Il n'existe aucun motif valable pour justifier des élections précipitées. Seule excuse, peu glorieuse, étroitement partisane et inavouable: M. Charest aimerait exploiter les circonstances pour se donner une majorité qui lui permettrait de traverser confortablement la crise financière dans les prochains mois. Or, justement, des mois, il lui en reste entre trente et trente-six avant le terme de son mandat actuel! On peut présumer que la crise sera résolue d'ici là.
Le public ne veut pas non plus d'une nouvelle campagne électorale. Certes, dès que les élections sont lancées, les gens, nous dit-on, s'y résignent. Sauf que cette fois-ci, une élection fédérale vient tout juste d'avoir lieu, avec le résultat curieux que l'on connaît. Il arrive parfois que trop, c'est trop.
Vu l'absence de motif sérieux, il faudra bien inventer un prétexte.
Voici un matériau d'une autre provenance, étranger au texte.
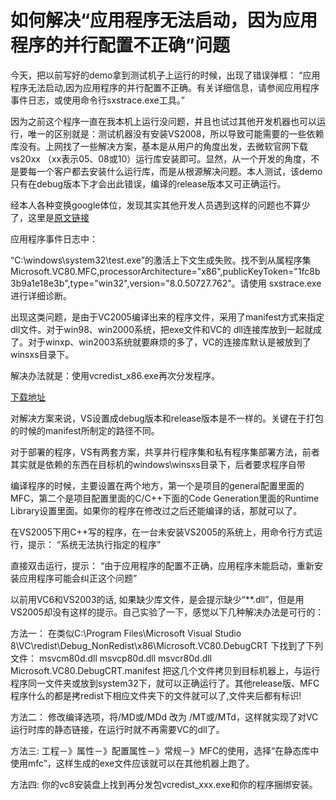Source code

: # 如何解决“应用程序无法启动，因为应用程序的并行配置不正确”问题

今天，把以前写好的demo拿到测试机子上运行的时候，出现了错误弹框：
“应用程序无法启动,因为应用程序的并行配置不正确。有关详细信息，请参阅应用程序事件日志，或使用命令行sxstrace.exe工具。”

因为之前这个程序一直在我本机上运行没问题，并且也试过其他开发机器也可以运行，唯一的区别就是：测试机器没有安装VS2008，所以导致可能需要的一些依赖库没有。上网找了一些解决方案，基本是从用户的角度出发，去微软官网下载 vs20xx （xx表示05、08或10）运行库安装即可。显然，从一个开发的角度，不是要每一个客户都去安装什么运行库，而是从根源解决问题。本人测试，该demo只有在debug版本下才会出此错误，编译的release版本又可正确运行。

经本人各种变换google体位，发现其实其他开发人员遇到这样的问题也不算少了，这里是[原文链接](http://www.cnblogs.com/whylaughing/p/5403869.html)

应用程序事件日志中：

“C:\windows\system32\test.exe”的激活上下文生成失败。找不到从属程序集 Microsoft.VC80.MFC,processorArchitecture="x86",publicKeyToken="1fc8b3b9a1e18e3b",type="win32",version="8.0.50727.762"。请使用 sxstrace.exe 进行详细诊断。

出现这类问题，是由于VC2005编译出来的程序文件，采用了manifest方式来指定dll文件。对于win98、win2000系统，把exe文件和VC的 dll连接库放到一起就成了。对于winxp、win2003系统就要麻烦的多了，VC的连接库默认是被放到了winsxs目录下。

解决办法就是：使用vcredist_x86.exe再次分发程序。

[下载地址](http://download.microsoft.com/download/7/9/8/798325b7-8993-4ef9-9148-8db9ff4187fc/vcredist_x86.exe)

对解决方案来说，VS设置成debug版本和release版本是不一样的。关键在于打包的时候的manifest所制定的路径不同。

对于部署的程序，VS有两套方案，共享并行程序集和私有程序集部署方法，前者其实就是依赖的东西在目标机的windows\winsxs目录下，后者要求程序自带

编译程序的时候，主要设置在两个地方，第一个是项目的general配置里面的MFC，第二个是项目配置里面的C/C++下面的Code Generation里面的Runtime Library设置里面。如果你的程序在修改过之后还能编译的话，那就可以了。


在VS2005下用C++写的程序，在一台未安装VS2005的系统上，用命令行方式运行，提示：
“系统无法执行指定的程序”

直接双击运行，提示：
“由于应用程序的配置不正确，应用程序未能启动，重新安装应用程序可能会纠正这个问题”

以前用VC6和VS2003的话, 如果缺少库文件，是会提示缺少“**.dll”，但是用VS2005却没有这样的提示。自己实验了一下，感觉以下几种解决办法是可行的：

方法一：
在类似C:\Program Files\Microsoft Visual Studio 8\VC\redist\Debug_NonRedist\x86\Microsoft.VC80.DebugCRT 下找到了下列文件：
msvcm80d.dll
msvcp80d.dll
msvcr80d.dll
Microsoft.VC80.DebugCRT.manifest
把这几个文件拷贝到目标机器上，与运行程序同一文件夹或放到system32下，就可以正确运行了。其他release版、MFC程序什么的都是拷redist下相应文件夹下的文件就可以了,文件夹后都有标识!

方法二：
修改编译选项，将/MD或/MDd 改为 /MT或/MTd，这样就实现了对VC运行时库的静态链接，在运行时就不再需要VC的dll了。

方法三:
工程－》属性－》配置属性－》常规－》MFC的使用，选择“在静态库中使用mfc”，这样生成的exe文件应该就可以在其他机器上跑了。

方法四:
你的vc8安装盘上找到再分发包vcredist_xxx.exe和你的程序捆绑安装。
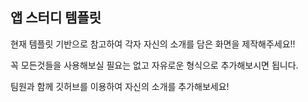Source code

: ## 앱 스터디 템플릿
현재 템플릿 기반으로 참고하여 각자 자신의 소개를 담은 화면을 제작해주세요!!

꼭 모든것들을 사용해보실 필요는 없고 자유로운 형식으로 추가해보시면 됩니다.

팀원과 함께 깃허브를 이용하여 자신의 소개를 추가해보세요!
Ce sera évidemment la crise financière. Mais, comme le sens commun le suggère, elle exigerait que le gouvernement s'y consacre en priorité plutôt que de se lancer en élections. D'autant que rien n'interdit présentement à M. Charest de faire de son mieux pour s'en occuper, même s'il est minoritaire. Les partis d'opposition seraient mal venus de lui mettre systématiquement des bâtons dans les roues pour des raisons frivoles. Ils le seraient encore davantage s'ils s'avisaient de le renverser en plein tumulte financier et économique.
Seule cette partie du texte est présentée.